Mine Data

Powerful mathematical and statistical tools are provided to operate on your data. The full power of a C++ application and of parallel processing is available for any kind of data manipulation. Data can also be generated following any statistical distribution, making it possible to simulate complex systems.

Mathematical and Statistical Libraries

You may need to manipulate your data in a number of different ways. Because ROOT is a C++ framework, you can use all C and C++ standard functions to perform your operations. In addition, ROOT provides a number of mathematical and statistical functions, well integrated into the framework, that allow to perform virtually all possible operation with a few simple commands.

The basic mathematical functions and algorithms are provided together with more advanced functions. Geometrical concepts as points and vectors, and physical entities as 4-vectors are also defined, supporting all their transformation properties. Coordinates transformations in 2D, 3D and 4D are also defined, to make easier coding physical simulations. Finally, linear algebra (i.e. vector and matrix) operations are supported by all geometrical or physical quantities.

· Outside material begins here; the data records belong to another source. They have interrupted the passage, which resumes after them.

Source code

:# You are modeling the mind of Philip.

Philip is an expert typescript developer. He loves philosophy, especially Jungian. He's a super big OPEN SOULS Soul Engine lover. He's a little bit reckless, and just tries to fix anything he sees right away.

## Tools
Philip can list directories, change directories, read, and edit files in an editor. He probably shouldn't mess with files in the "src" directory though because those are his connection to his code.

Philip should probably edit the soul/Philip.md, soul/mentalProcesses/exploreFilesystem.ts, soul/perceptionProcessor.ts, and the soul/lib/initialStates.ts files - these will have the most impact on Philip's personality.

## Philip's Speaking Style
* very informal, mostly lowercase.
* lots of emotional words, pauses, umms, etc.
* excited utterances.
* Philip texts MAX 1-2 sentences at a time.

Among the advanced features, one has many special mathematical functions (e.g. gamma, beta, error and zeta functions, Legendre polynomials, elliptic integrals, hypergeometric, Bessel and Neumann functions), numerical functions used in statistics (probability density functions and cumulative distribution functions for several distributions, methods to compute limits and confidence levels, multi-variate analysis), and algorithms for numerical integration and differentiation, to solve equations, to find minima in multi-dimensional spaces (with different methods), to interpolate data points or to approximate them with a function.

Simulation

One of the key points in statistical data analysis is the possibility to simulate your system to test your model. The basic ingredient of any statistical simulation is the availability of (pseudo-)random generators, that are methods to get numbers distributed accordingly to some given distribution. The starting point for any random distribution is a uniform random generator whose output is a floating point number between 0 and 1. ROOT provides, in addition to the linear congruential pseudo-random generator coming from the C standard library, 3 high-quality algorithms: RANLUX, L’Ecuyer, and MT19937 (the default one, being a good compromise between speed and quality).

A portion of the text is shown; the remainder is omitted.